Senate Committee Passes Technical Education, Perkins Bill
On June 26, the Senate Health, Education, Labor and Pensions Committee voted unanimously to send the Strengthening Career and Technical Education for the 21st Century Act to the full Senate for consideration. The bi-partisan bill, endorsed by One Voice, updates the Carl D. Perkins Career and Technical Education Act for the first time since 2006. Like the version passed by bipartisan vote in the House last summer, the Senate bill eliminates the negotiation process between states and the Education secretary on how to use federal funds to meet career-training goals. Instead, states will be allowed to set their own goals for career-training programs without input from the Education Department. However, the bill allows the Secretary to become involved if a state fails to make “meaningful progress toward improving the performance of all career and technical education students.” Under that criteria, the secretary can withhold federal funds if a state fails to meet 90% of performance goals for two years in a row. Also of critical interest, Section 215 of the bill ensures that the middle grades also have access to CTE funding, an important step in filling the manufacturing workforce pipeline. One Voice and 400 other groups recently sent a letter supporting the reauthorization of the Carl D. Perkins Career and Technical Education Act.
One Voice needs your help contacting Congress making sure they understand workforce training is a top priority for manufacturers. Please click here  to send a letter directly to you Senators and Representative calling on them to pass the Perkins CTE bill and also increase funding for these important programs.

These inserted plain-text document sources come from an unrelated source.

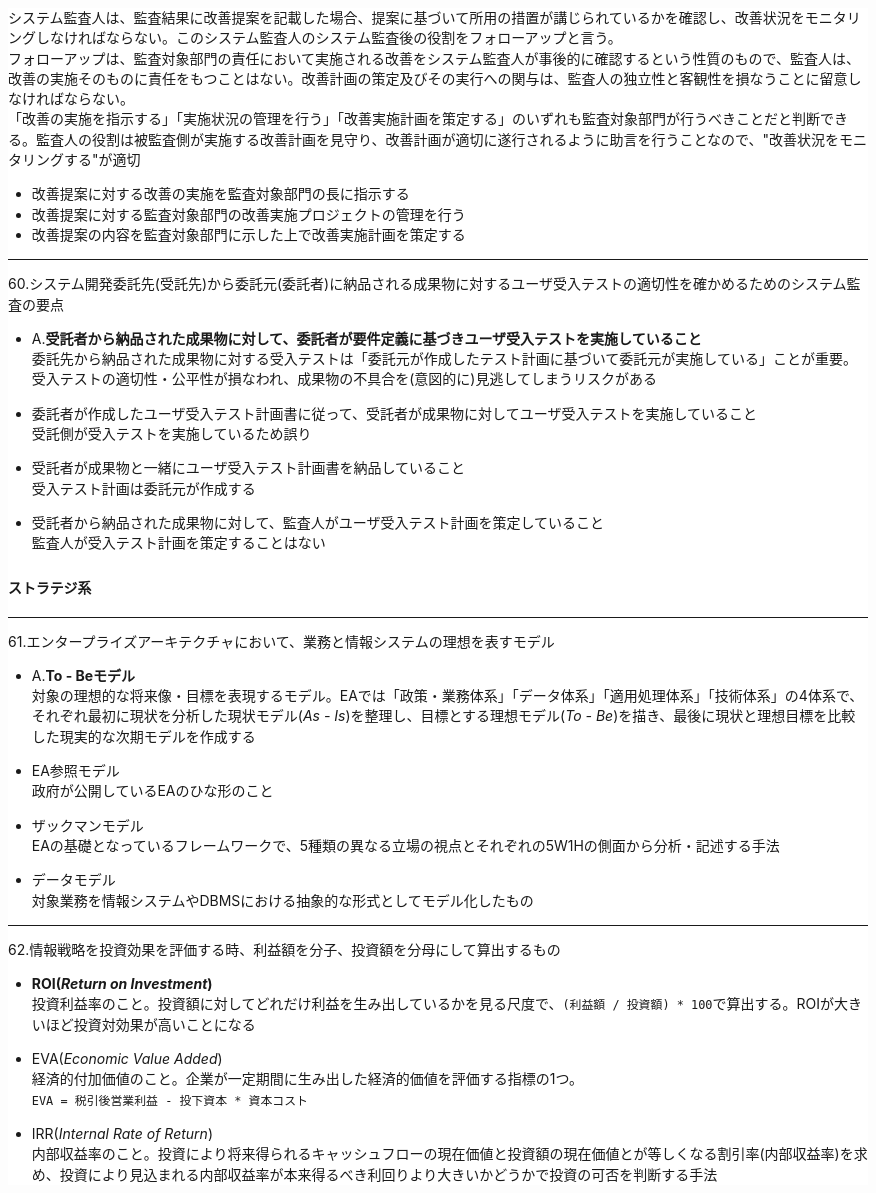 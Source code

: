 システム監査人は、監査結果に改善提案を記載した場合、提案に基づいて所用の措置が講じられているかを確認し、改善状況をモニタリングしなければならない。このシステム監査人のシステム監査後の役割をフォローアップと言う。  
フォローアップは、監査対象部門の責任において実施される改善をシステム監査人が事後的に確認するという性質のもので、監査人は、改善の実施そのものに責任をもつことはない。改善計画の策定及びその実行への関与は、監査人の独立性と客観性を損なうことに留意しなければならない。  
「改善の実施を指示する」「実施状況の管理を行う」「改善実施計画を策定する」のいずれも監査対象部門が行うべきことだと判断できる。監査人の役割は被監査側が実施する改善計画を見守り、改善計画が適切に遂行されるように助言を行うことなので、"改善状況をモニタリングする"が適切

- 改善提案に対する改善の実施を監査対象部門の長に指示する
- 改善提案に対する監査対象部門の改善実施プロジェクトの管理を行う
- 改善提案の内容を監査対象部門に示した上で改善実施計画を策定する

---
60.システム開発委託先(受託先)から委託元(委託者)に納品される成果物に対するユーザ受入テストの適切性を確かめるためのシステム監査の要点

- A.**受託者から納品された成果物に対して、委託者が要件定義に基づきユーザ受入テストを実施していること**  
委託先から納品された成果物に対する受入テストは「委託元が作成したテスト計画に基づいて委託元が実施している」ことが重要。受入テストの適切性・公平性が損なわれ、成果物の不具合を(意図的に)見逃してしまうリスクがある

- 委託者が作成したユーザ受入テスト計画書に従って、受託者が成果物に対してユーザ受入テストを実施していること  
受託側が受入テストを実施しているため誤り

- 受託者が成果物と一緒にユーザ受入テスト計画書を納品していること  
受入テスト計画は委託元が作成する

- 受託者から納品された成果物に対して、監査人がユーザ受入テスト計画を策定していること  
監査人が受入テスト計画を策定することはない

### `ストラテジ系`

---
61.エンタープライズアーキテクチャにおいて、業務と情報システムの理想を表すモデル

- A.**To - Beモデル**  
対象の理想的な将来像・目標を表現するモデル。EAでは「政策・業務体系」「データ体系」「適用処理体系」「技術体系」の4体系で、それぞれ最初に現状を分析した現状モデル(*As - Is*)を整理し、目標とする理想モデル(*To - Be*)を描き、最後に現状と理想目標を比較した現実的な次期モデルを作成する

- EA参照モデル  
政府が公開しているEAのひな形のこと

- ザックマンモデル  
EAの基礎となっているフレームワークで、5種類の異なる立場の視点とそれぞれの5W1Hの側面から分析・記述する手法

- データモデル  
対象業務を情報システムやDBMSにおける抽象的な形式としてモデル化したもの

---
62.情報戦略を投資効果を評価する時、利益額を分子、投資額を分母にして算出するもの

- **ROI(*Return on Investment*)**  
投資利益率のこと。投資額に対してどれだけ利益を生み出しているかを見る尺度で、`(利益額 / 投資額) * 100`で算出する。ROIが大きいほど投資対効果が高いことになる

- EVA(*Economic Value Added*)  
経済的付加価値のこと。企業が一定期間に生み出した経済的価値を評価する指標の1つ。  
`EVA = 税引後営業利益 - 投下資本 * 資本コスト`

- IRR(*Internal Rate of Return*)  
内部収益率のこと。投資により将来得られるキャッシュフローの現在価値と投資額の現在価値とが等しくなる割引率(内部収益率)を求め、投資により見込まれる内部収益率が本来得るべき利回りより大きいかどうかで投資の可否を判断する手法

Administration Eases Access to Association Health Plans
Last week the Labor Department, under the direction of President Trump, made it easier for small businesses to join together across state lines and form groups to buy or provide health insurance. By broadening the “commonality of interest” test and focusing more on the group as a whole, rather than the size of each company, the Congressional Budget Office estimates that 400,000 previously uninsured people will gain coverage under association health plans (AHPs). Although buyers cannot be excluded due to pre-existing conditions, AHPs will be allowed to charge different rates so long as they do not discriminate against any “health factor.” The Labor Department has established an applicability date of September 1, 2018, for fully-insured AHPs, an applicability date of January 1, 2019, for existing self-insured AHPs complying with the department’s re-rule test, and an applicability date of April 1, 2019, for new self-insured AHPs formed pursuant to this final rule.



Reminder OSHA 300A Forms Due July 1, 2018
Employers have until July 1, 2018, to submit Form 300A injury reports for calendar year 2017 to OSHA’s Injury Tracking Application (ITA) online portal. OSHA is slated to release a Notice of Proposed Rulemaking in July 2018 to reconsider, revise, or remove provisions in the Improve Tracking of Workplace Injuries and Illnesses rule. Sources indicate OSHA may only require filing of 300A electronically for businesses with more than 250 employees but is considering also asking for EIN numbers on submissions. However, a rule change will not happen in time to impact this recent deadline and manufacturers with 20 or more employees should submit their Form 300A injury reports for calendar year 2017 by the July 1 deadline. Please click here to access OSHA’s injury reporting webpage and ITA portal.



President Trump Signs the Small Business 7(a) Lending Oversight Reform Act
On June 21, 2018, in a move roundly applauded by the small business community, President Trump signed into law the Small Business 7(a) Lending Oversight Reform Act. The bipartisan bill will guarantee sufficient oversight of the Small Business Administration’s loan program and ease access to capital for small business owners. While preserving the SBA 7(a) loan program, the bill updates the credit elsewhere test. This update provides greater oversight of the program by Congress and allows the Small Business Administrator to increase the program’s authorization cap in an emergency. These changes provide more clarity to lenders and ensure small businesses have access to funds that would otherwise be unobtainable.